Il “Libro del Té” venne pubblicato nel 1906 a New York, direttamente in lingua inglese, e destinato ad un pubblico occidentale con un’inestimabile ricchezza di dettagli sulla cerimonia del té e del “teismo“, descritto dallo stesso autore come “…un culto fondato sull’adorazione del bello, nello squallore dell’esistenza quotidiana. La sua essenza è costituita da purezza, armonia, mistero della reciproca carità e romanticismo dell’ordine sociale. È essenzialmente il culto dell’Incompiuto, un tentativo delicato di raggiungere il possibile in mezzo a quell’Impossibile che chiamiamo vita”.
Un percorso di lettura di estrema ricchezza, quasi un viaggio tra buddhismo zen e taosimo, divenuto un testo centrale nel movimento orientalista dei primi ‘900, che esplora la cultura del té con la convinzione che Occidente e Oriente potessero coesistere armoniosamente attraverso questa pratica. “Oriente e Occidente, come due draghi scagliati in un mare agitato, lottano invano per riconquistare il gioiello della vita […]. Beviamo, nel frattempo, un sorso di tè. Lo splendore del meriggio illumina i bambù, le sorgenti gorgogliano lievemente, e nella nostra teiera risuona il mormorio dei pini. Abbandoniamoci al sogno dell’effimero, lasciandoci trasportare dalla meravigliosa insensatezza delle cose.”
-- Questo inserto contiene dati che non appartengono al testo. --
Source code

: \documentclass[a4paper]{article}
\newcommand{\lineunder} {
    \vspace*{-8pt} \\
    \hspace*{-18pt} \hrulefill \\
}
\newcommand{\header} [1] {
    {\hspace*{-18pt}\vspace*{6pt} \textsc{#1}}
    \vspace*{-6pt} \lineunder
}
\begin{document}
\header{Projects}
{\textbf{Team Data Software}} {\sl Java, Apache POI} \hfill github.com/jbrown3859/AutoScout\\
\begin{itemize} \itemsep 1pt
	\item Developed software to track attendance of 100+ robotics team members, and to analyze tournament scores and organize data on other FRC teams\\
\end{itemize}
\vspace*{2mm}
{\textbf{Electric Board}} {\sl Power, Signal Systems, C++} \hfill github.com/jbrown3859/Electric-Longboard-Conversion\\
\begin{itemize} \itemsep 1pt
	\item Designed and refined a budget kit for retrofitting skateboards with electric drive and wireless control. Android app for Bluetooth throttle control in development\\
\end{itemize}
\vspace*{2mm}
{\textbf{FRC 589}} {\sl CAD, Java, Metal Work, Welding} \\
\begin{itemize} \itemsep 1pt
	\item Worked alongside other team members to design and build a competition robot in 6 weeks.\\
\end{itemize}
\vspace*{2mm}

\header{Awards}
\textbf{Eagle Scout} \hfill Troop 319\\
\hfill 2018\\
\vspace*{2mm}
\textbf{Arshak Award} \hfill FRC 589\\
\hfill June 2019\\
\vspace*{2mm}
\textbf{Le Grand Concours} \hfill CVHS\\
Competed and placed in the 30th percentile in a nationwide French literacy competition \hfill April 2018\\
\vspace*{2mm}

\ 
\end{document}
Attraverso la lettura di queste pagine ci avviciniamo anche alla vera essenza della Cerimonia del Té (茶の湯=chanoyu) così com’era praticata e vissuta nella tradizione del Giappone quale via spirituale di realizzazione estetica ed esistenziale. Un testo unico che contiene tutto l’amore di questo autore per la propria cultura ed una critica aperta all’occidente, scritto per difendere il proprio Paese dagli stessi giapponesi attratti in quegli anni dalla cultura occidentale a discapito delle proprie tradizioni. Una scrittura molto chiara e semplice dove l’autore prende una posizione scomoda soprattutto per i parametri del tempo. Ma al contempo un invito al mondo intero a cercare dei momenti di riflessione e scambio tra uomo, natura ed ambiente mantenendo sempre una visione di rispetto e conoscenza del passato insieme ad una buona dose d’interesse nel futuro. Un vero classico della letteratura giapponese di estrema attualità non solo riferito a questa cultura, quanto mai necessario per comprenderla più a fondo.
“La filosofia del tè non è un banale estetismo, almeno nell’accezione in cui usiamo comunemente questo termine, poiché essa ci aiuta a esprimere, insieme all’etica e alla religione, il nostro modo di vedere l’uomo e la natura.”